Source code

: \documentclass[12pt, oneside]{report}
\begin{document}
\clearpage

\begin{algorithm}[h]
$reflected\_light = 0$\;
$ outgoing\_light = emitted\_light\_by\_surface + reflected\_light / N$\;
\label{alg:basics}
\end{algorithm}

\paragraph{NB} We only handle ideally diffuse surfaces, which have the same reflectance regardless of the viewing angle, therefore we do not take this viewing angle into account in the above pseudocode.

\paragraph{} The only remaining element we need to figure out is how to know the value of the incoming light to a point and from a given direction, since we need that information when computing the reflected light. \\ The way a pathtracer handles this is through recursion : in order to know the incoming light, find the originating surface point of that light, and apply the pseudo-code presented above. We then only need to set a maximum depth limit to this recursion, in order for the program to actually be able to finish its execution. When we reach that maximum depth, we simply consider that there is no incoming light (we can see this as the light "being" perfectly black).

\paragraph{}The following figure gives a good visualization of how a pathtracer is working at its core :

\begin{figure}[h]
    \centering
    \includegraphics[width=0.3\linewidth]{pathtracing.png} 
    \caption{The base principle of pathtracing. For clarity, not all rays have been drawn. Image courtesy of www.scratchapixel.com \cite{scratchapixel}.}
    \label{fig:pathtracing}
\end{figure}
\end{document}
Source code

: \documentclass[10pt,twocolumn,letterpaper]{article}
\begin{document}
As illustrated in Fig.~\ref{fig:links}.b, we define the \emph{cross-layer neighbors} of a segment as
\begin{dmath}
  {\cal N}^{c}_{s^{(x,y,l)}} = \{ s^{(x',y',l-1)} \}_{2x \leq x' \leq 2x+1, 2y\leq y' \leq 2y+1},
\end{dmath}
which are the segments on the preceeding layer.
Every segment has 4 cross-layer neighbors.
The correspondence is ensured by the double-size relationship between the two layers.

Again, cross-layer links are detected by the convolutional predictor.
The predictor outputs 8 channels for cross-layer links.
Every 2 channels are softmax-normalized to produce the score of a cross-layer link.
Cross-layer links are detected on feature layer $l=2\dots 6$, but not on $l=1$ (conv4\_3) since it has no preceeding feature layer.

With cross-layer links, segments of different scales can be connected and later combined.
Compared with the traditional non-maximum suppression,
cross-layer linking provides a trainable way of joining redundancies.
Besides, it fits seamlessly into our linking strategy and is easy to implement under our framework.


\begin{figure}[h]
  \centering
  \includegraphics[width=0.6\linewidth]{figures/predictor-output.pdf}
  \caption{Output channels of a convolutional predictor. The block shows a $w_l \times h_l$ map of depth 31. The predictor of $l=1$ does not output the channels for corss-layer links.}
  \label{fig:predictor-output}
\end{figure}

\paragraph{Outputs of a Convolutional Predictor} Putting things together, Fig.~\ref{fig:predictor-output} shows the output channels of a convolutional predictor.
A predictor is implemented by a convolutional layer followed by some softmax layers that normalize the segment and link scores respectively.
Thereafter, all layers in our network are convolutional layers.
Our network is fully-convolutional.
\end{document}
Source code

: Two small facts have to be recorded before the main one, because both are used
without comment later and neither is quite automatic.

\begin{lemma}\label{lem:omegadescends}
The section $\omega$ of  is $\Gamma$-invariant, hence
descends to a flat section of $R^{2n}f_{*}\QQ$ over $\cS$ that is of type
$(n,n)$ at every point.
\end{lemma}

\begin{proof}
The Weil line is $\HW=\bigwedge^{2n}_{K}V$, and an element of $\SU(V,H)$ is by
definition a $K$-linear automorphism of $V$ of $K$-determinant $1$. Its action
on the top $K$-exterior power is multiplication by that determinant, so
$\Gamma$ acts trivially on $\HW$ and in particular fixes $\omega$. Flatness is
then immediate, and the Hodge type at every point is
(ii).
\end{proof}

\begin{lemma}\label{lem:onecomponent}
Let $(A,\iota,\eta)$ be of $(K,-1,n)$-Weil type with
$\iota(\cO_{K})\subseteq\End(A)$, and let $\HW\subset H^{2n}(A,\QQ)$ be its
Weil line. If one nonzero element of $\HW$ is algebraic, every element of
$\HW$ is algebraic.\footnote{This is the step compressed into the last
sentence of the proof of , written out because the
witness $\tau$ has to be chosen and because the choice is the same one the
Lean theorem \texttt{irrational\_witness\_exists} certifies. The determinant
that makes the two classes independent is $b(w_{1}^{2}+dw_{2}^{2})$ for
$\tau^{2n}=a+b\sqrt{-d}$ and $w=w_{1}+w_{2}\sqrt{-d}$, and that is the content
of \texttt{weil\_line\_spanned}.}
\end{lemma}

■ ■ ■ ■

### Work item
Transcribe, without alteration, the line that contains "into the last" together with all lines after it in the listing above.

### Exercise output
$\HW$ is algebraic.\footnote{This is the step compressed into the last
sentence of the proof of , written out because the
witness $\tau$ has to be chosen and because the choice is the same one the
Lean theorem \texttt{irrational\_witness\_exists} certifies. The determinant
that makes the two classes independent is $b(w_{1}^{2}+dw_{2}^{2})$ for
$\tau^{2n}=a+b\sqrt{-d}$ and $w=w_{1}+w_{2}\sqrt{-d}$, and that is the content
of \texttt{weil\_line\_spanned}.}
\end{lemma}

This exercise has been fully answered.